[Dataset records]
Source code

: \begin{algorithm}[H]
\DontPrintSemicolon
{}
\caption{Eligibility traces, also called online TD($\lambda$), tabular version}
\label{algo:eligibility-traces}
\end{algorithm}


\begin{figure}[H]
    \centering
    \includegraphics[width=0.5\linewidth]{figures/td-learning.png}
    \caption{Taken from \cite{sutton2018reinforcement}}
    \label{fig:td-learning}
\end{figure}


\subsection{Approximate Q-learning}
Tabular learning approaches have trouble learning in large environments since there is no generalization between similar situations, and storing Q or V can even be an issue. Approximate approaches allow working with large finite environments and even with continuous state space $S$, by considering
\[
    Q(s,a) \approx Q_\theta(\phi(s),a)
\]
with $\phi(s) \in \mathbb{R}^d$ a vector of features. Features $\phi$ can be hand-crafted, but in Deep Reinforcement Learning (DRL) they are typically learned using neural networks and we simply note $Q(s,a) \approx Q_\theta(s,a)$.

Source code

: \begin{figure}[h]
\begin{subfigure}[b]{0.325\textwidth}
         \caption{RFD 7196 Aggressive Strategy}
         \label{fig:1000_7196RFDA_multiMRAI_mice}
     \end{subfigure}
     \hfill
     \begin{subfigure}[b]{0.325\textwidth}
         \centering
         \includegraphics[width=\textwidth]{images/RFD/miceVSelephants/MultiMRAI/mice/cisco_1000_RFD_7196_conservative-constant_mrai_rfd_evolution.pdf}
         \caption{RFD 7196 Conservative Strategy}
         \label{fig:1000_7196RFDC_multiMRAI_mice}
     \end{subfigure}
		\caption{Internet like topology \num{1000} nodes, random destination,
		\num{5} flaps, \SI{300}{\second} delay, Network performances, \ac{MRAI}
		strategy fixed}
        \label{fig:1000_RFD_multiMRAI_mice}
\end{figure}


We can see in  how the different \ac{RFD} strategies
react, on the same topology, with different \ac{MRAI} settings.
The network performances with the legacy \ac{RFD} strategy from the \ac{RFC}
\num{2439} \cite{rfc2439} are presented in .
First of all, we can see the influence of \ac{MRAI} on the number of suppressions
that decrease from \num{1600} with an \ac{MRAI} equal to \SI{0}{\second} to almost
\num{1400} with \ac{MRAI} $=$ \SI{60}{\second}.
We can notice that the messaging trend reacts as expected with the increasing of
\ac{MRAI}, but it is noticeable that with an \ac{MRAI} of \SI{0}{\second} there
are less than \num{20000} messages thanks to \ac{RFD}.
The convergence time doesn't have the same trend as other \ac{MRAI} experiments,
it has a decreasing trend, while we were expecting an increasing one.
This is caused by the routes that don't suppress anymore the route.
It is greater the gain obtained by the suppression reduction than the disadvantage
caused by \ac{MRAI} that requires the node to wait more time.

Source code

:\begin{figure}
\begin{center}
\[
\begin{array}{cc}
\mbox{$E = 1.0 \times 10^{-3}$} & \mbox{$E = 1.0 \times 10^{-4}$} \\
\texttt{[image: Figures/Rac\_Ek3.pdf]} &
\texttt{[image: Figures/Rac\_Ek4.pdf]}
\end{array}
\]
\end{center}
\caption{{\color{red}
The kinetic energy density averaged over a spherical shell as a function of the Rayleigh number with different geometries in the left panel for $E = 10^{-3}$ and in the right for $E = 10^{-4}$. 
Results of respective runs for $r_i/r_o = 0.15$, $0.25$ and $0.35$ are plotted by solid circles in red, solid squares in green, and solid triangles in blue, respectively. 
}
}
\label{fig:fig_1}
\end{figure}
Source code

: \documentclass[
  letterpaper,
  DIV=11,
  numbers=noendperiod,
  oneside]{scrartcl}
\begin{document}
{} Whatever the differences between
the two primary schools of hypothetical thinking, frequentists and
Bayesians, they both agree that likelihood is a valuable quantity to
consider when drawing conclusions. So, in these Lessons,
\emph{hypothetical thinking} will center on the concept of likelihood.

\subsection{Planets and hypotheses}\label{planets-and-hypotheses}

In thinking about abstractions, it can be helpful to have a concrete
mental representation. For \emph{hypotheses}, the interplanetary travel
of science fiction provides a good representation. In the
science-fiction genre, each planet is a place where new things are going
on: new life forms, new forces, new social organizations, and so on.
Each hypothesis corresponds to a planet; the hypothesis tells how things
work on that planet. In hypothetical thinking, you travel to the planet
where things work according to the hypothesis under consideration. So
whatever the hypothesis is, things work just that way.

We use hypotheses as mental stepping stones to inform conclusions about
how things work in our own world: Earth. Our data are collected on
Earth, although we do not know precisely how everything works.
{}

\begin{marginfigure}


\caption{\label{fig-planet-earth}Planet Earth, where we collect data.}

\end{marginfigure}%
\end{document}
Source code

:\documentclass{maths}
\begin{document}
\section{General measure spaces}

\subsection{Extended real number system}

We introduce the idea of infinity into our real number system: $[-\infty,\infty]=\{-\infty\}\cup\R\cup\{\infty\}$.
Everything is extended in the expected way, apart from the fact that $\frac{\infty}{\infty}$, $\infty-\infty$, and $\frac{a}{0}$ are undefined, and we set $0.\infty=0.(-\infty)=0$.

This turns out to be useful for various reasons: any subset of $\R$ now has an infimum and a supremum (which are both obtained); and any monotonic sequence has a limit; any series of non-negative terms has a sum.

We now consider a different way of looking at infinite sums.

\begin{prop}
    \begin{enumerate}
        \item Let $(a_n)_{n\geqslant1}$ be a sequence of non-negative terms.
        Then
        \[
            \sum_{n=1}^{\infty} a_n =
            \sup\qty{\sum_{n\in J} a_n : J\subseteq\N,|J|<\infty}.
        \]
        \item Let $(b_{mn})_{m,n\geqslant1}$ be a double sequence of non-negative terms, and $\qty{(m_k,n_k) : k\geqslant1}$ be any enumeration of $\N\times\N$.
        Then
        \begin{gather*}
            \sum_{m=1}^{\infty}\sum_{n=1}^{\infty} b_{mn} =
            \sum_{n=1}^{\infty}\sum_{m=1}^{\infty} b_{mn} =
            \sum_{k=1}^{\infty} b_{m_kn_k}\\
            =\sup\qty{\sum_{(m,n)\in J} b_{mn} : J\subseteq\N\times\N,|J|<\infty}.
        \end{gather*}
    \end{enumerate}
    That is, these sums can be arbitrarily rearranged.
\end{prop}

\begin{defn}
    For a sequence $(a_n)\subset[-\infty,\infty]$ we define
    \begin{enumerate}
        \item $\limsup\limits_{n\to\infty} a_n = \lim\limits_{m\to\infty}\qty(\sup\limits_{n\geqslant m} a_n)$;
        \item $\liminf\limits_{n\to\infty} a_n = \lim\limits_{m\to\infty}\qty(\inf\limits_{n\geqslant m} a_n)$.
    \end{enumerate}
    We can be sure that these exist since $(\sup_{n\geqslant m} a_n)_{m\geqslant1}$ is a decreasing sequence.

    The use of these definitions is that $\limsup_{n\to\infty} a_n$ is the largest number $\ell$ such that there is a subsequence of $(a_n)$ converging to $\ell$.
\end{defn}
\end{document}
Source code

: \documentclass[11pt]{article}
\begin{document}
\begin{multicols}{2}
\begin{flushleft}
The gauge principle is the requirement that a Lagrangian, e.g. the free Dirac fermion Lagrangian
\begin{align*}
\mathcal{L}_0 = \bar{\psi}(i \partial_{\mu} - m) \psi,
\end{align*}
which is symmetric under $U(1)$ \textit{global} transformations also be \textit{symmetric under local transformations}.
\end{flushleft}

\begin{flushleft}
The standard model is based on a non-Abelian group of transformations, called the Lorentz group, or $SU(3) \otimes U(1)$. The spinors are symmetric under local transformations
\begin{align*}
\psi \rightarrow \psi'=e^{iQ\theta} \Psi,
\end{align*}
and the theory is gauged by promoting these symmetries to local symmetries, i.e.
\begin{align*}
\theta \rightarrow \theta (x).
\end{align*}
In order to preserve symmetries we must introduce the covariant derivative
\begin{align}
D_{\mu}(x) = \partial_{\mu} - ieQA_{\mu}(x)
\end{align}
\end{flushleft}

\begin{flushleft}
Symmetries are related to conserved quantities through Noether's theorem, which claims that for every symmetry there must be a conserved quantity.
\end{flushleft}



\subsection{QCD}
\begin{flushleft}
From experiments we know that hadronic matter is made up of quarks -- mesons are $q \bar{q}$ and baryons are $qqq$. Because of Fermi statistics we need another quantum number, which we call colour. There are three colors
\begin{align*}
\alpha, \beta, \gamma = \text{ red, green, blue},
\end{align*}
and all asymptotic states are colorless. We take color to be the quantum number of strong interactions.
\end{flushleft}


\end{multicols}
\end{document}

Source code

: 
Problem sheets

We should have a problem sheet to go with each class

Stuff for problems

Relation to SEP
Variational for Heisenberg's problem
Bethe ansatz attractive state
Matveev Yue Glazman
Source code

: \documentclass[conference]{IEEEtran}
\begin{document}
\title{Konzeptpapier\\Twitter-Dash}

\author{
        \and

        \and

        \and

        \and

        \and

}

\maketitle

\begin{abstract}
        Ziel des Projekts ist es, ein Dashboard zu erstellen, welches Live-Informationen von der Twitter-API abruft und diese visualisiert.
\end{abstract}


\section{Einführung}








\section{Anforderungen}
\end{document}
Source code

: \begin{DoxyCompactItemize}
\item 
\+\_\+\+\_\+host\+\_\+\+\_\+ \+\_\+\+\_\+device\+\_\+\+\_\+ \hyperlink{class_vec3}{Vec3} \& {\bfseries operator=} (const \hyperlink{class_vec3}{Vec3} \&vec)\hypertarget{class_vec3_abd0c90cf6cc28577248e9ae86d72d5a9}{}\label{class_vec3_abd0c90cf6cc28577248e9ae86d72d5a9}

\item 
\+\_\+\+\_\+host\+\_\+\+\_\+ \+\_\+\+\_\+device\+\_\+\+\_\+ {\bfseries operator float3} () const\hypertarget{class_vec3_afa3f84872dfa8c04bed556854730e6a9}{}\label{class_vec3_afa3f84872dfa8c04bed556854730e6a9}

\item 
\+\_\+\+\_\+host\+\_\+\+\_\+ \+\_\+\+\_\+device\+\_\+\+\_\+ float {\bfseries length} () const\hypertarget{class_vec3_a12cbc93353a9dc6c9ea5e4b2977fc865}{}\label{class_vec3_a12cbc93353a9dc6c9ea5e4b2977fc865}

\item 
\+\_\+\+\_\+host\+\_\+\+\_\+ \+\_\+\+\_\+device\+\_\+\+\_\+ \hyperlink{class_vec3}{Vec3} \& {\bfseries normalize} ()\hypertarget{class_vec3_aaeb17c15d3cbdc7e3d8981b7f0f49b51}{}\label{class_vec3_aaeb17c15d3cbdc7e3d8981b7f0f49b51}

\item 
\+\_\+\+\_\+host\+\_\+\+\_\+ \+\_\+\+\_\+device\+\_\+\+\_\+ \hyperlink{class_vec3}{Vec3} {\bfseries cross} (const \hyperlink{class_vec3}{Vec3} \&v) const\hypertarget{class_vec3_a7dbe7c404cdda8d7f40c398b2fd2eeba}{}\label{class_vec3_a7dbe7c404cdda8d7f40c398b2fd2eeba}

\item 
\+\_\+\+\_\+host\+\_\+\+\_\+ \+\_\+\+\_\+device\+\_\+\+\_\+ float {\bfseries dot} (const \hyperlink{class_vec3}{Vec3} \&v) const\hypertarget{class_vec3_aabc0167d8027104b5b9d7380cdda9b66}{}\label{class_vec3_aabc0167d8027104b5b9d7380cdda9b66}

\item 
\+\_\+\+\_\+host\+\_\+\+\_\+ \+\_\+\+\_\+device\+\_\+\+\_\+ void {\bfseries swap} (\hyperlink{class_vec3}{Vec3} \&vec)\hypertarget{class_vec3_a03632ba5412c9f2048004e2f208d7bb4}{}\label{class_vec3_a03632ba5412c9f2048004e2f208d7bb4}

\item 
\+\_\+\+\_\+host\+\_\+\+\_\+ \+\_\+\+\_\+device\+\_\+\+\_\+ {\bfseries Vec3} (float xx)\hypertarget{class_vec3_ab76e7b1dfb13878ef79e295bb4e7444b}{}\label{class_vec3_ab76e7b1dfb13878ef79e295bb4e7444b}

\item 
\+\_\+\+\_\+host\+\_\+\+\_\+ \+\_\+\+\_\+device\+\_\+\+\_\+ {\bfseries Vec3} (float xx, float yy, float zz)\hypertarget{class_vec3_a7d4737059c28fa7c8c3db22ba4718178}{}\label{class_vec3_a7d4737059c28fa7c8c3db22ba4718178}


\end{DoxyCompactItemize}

> [TASK TO COMPLETE]
Copy out the range of lines above starting at the line with "We can notice" and ending at the line with "are less than", exactly and including both.

> [ANSWER FOR THIS EXERCISE]
We can notice that the messaging trend reacts as expected with the increasing of
\ac{MRAI}, but it is noticeable that with an \ac{MRAI} of \SI{0}{\second} there
are less than \num{20000} messages thanks to \ac{RFD}.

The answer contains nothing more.